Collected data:
"""

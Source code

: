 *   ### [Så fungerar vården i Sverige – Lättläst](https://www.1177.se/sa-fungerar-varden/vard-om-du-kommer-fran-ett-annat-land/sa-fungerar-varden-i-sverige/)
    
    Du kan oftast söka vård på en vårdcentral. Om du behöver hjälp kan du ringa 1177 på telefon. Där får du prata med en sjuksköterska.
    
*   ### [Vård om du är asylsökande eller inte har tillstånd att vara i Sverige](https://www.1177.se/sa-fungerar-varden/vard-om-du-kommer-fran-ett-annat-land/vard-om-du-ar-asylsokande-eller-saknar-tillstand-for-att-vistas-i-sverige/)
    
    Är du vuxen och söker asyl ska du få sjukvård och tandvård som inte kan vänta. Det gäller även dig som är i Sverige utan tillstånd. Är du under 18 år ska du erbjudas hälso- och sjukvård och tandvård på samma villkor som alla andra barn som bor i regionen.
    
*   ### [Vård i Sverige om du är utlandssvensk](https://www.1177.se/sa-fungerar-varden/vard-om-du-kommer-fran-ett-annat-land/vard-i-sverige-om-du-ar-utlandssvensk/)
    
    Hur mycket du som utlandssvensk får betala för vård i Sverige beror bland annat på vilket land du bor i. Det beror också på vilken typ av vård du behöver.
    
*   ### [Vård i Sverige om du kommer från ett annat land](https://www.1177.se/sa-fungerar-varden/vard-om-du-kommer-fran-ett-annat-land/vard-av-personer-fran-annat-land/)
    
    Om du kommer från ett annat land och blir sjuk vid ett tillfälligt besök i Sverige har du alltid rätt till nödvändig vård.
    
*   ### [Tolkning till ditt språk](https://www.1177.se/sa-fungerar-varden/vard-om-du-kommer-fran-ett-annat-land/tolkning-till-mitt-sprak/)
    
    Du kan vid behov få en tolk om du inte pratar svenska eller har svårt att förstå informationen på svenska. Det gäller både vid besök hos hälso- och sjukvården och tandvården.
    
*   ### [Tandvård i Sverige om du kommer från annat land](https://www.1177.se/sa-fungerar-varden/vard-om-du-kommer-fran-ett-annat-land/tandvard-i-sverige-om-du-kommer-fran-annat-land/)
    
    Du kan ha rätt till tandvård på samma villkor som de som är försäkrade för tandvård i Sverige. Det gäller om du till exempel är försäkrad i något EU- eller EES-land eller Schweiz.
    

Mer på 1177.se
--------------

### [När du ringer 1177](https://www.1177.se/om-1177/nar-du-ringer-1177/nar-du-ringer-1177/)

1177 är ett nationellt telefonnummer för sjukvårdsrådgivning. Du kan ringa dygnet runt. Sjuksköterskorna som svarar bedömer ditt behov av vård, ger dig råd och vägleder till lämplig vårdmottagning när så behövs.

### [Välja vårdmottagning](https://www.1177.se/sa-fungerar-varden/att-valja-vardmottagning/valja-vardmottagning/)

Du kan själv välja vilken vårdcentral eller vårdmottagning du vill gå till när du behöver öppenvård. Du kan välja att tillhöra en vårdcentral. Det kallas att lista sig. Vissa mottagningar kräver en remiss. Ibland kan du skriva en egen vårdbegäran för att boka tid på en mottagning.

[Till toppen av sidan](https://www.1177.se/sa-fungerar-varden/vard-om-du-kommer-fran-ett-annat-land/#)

"""

Task description. Can you quote exactly the lines from the one containing "### [Tandvård i" through the last line of the records above, and nothing else?

Solution for this exercise.
*   ### [Tandvård i Sverige om du kommer från annat land](https://www.1177.se/sa-fungerar-varden/vard-om-du-kommer-fran-ett-annat-land/tandvard-i-sverige-om-du-kommer-fran-annat-land/)
    
    Du kan ha rätt till tandvård på samma villkor som de som är försäkrade för tandvård i Sverige. Det gäller om du till exempel är försäkrad i något EU- eller EES-land eller Schweiz.
    

Mer på 1177.se
--------------

### [När du ringer 1177](https://www.1177.se/om-1177/nar-du-ringer-1177/nar-du-ringer-1177/)

1177 är ett nationellt telefonnummer för sjukvårdsrådgivning. Du kan ringa dygnet runt. Sjuksköterskorna som svarar bedömer ditt behov av vård, ger dig råd och vägleder till lämplig vårdmottagning när så behövs.

### [Välja vårdmottagning](https://www.1177.se/sa-fungerar-varden/att-valja-vardmottagning/valja-vardmottagning/)

Du kan själv välja vilken vårdcentral eller vårdmottagning du vill gå till när du behöver öppenvård. Du kan välja att tillhöra en vårdcentral. Det kallas att lista sig. Vissa mottagningar kräver en remiss. Ibland kan du skriva en egen vårdbegäran för att boka tid på en mottagning.

[Till toppen av sidan](https://www.1177.se/sa-fungerar-varden/vard-om-du-kommer-fran-ett-annat-land/#)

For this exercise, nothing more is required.